Elena Rybakina protagonizó una espectacular actuación para derrotar a Aryna Sabalenka por 6-4, 4-6 y 6-4 el sábado y conquistar su primer título del Abierto de Australia, imponiéndose a la número uno del mundo en la reedición de la final disputada hace tres años en Melbourne Park.

En la primera final de Grand Slam desde 2008 en la que participaban jugadoras que aún no habían cedido ningún set, fue la cabeza de serie número uno, Sabalenka, la que parpadeó primero bajo el techo de la Rod Laver Arena, ya que Rybakina salió con todas sus armas para romper el servicio de su contrincante en el primer juego y tomar el control.

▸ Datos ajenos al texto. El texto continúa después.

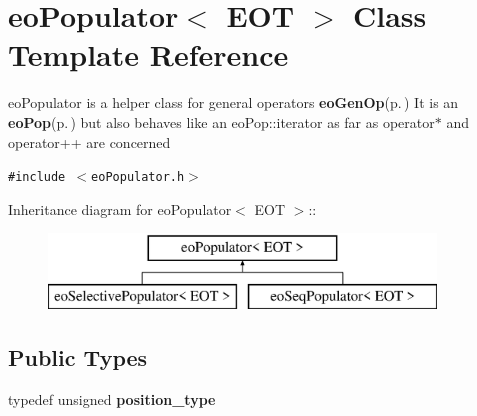 \section{eo\-Populator$<$ EOT $>$ Class Template Reference}
\label{classeo_populator}
eo\-Populator is a helper class for general operators {\bf eo\-Gen\-Op}{\rm (p.\,\pageref{classeo_gen_op})} It is an {\bf eo\-Pop}{\rm (p.\,\pageref{classeo_pop})} but also behaves like an eo\-Pop::iterator as far as operator$\ast$ and operator++ are concerned  


{\tt \#include $<$eo\-Populator.h$>$}

Inheritance diagram for eo\-Populator$<$ EOT $>$::\begin{figure}[H]
\begin{center}
\leavevmode
\includegraphics[height=2cm]{classeo_populator}
\end{center}
\end{figure}
\subsection*{Public Types}
\begin{CompactItemize}
\item 
typedef unsigned {\bf position\_\-type}\label{classeo_populator_w0}

\end{CompactItemize}
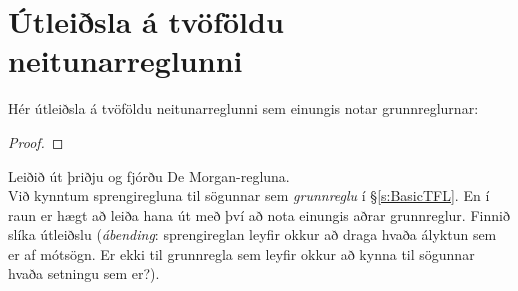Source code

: \section{Útleiðsla á tvöföldu neitunarreglunni}
Hér útleiðsla á tvöföldu neitunarreglunni sem einungis notar grunnreglurnar:
\begin{proof}
	\open
	\close
	\open
	\close
\end{proof}

\practiceproblems

\problempart
Leiðið út þriðju og fjórðu De Morgan-regluna.\\

\problempart
Við kynntum sprengiregluna til sögunnar sem \emph{grunnreglu} í \S\ref{s:BasicTFL}. En í raun er hægt að leiða hana út með því að nota einungis aðrar grunnreglur. Finnið slíka útleiðslu (\emph{ábending}: sprengireglan leyfir okkur að draga hvaða ályktun sem er af mótsögn. Er ekki til grunnregla sem leyfir okkur að kynna til sögunnar hvaða setningu sem er?).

Los potentes golpes de la kazaja Rybajkina, quinta cabeza de serie, causaron todo tipo de problemas a la dos veces campeona Sabalenka, hasta llegar cómodamente al punto de set en el décimo juego y rematarlo, lo que hizo saltar las alarmas en el banquillo de la bielorrusa.

Tras llegar con 46 victorias en Grand Slam en pista dura de las últimas 48, la cuatro veces ganadora de un Grand Slam, Sabalenka, encontró su ritmo y comenzó el segundo set de forma más positiva, pero Rybakina salvó tres puntos de quiebre para mantener el 1-1.

Un golpe de derecha errático de Rybakina le dio a Sabalenka la oportunidad de igualar a un set cada una, y la bielorrusa la aprovechó para transformar el último set en un duelo que se decidiría por quien mantuviera mejor los nervios.

Tras haber vencido a Rybakina en una situación similar en la final de 2023, Sabalenka desató una avalancha de golpes ganadores para ponerse 3-0, pero la kazaja remontó y rompió el servicio de su rival para ponerse 4-3 antes de sellar la victoria y sumar un nuevo título al de Wimbledon 2022.